The pasta-lovers staple actually contains an enzyme produced in calves' stomachs called rennet, BuzzFeed reported. When calves are killed for meat, rennet is harvested from their stomachs.
Rennet is key to producing hard cheeses such as parmesan, Gruyere, and manchego, as it allows the dairy to clump together and harden.
Fortunately for vegetarians, many parmesan cheeses in the US now use a nontraditional rennet, made using fermentation or microbes. Cabot Cheese, for example, only uses microbial-based enzymes in producing its cheeses and is vegetarian approved.
Unfortunately, it is often unclear if cheeses use enzymes harvested from the stomachs of calves, or if they are in fact vegetarian. The label of Kraft Parmesan Cheese, for example, simply says the cheese contains "enzymes." Kraft didn't respond to Business Insider's attempt to clarify if the cheese was vegetarian or not.
REUTERS/Alessandro Bianchi
The vegetarian question is really just scratching the surface of parmesan cheese's modern identity crisis.
In Europe, what cheese can be labeled as Parmigiano-Reggiano is strictly regulated. Parmigiano-Reggiano can only contain milk produced in a certain part of Italy, using a time-intensive and exact method. In the US, however, generic parmesan cheeses made with different types of milk and different ingredients is both legal and common.

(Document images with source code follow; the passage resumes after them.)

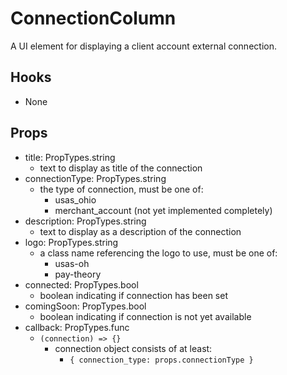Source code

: # ConnectionColumn

A UI element for displaying a client account external connection.

## Hooks

* None

## Props

* title: PropTypes.string
  * text to display as title of the connection
* connectionType: PropTypes.string
  * the type of connection, must be one of:
    * usas_ohio
    * merchant_account (not yet implemented completely)
* description: PropTypes.string
  * text to display as a description of the connection
* logo: PropTypes.string
  * a class name referencing the logo to use, must be one of:
    * usas-oh
    * pay-theory
* connected: PropTypes.bool
  * boolean indicating if connection has been set
* comingSoon: PropTypes.bool
  * boolean indicating if connection is not yet available
* callback: PropTypes.func
  * ```(connection) => {}```
    * connection object consists of at least:
      * ```{ connection_type: props.connectionType }```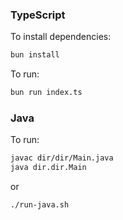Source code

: ### TypeScript

To install dependencies:

```bash
bun install
```

To run:

```bash
bun run index.ts
```

### Java

To run:

```bash
javac dir/dir/Main.java
java dir.dir.Main
```

or

```bash
./run-java.sh
```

"These legal imitations won't harm anyone physically," Kevin Loria wrote in Tech Insider. "But they do affect the reputation and livelihood of the people who dedicate their lives to making these foods. Perhaps even more importantly, the bland imitations of food created largely by our system of mass-production are largely flavorless."
These issues came to a head in a 2016 scandal, when Bloomberg tested several brands of grated parmesan and found that all of the cheeses contained an anti-clumping additive made of wood pulp. While the additive, cellulose, is legal and safe, customers freaked out when they realized their 100% parmesan cheese contained something other than cheese.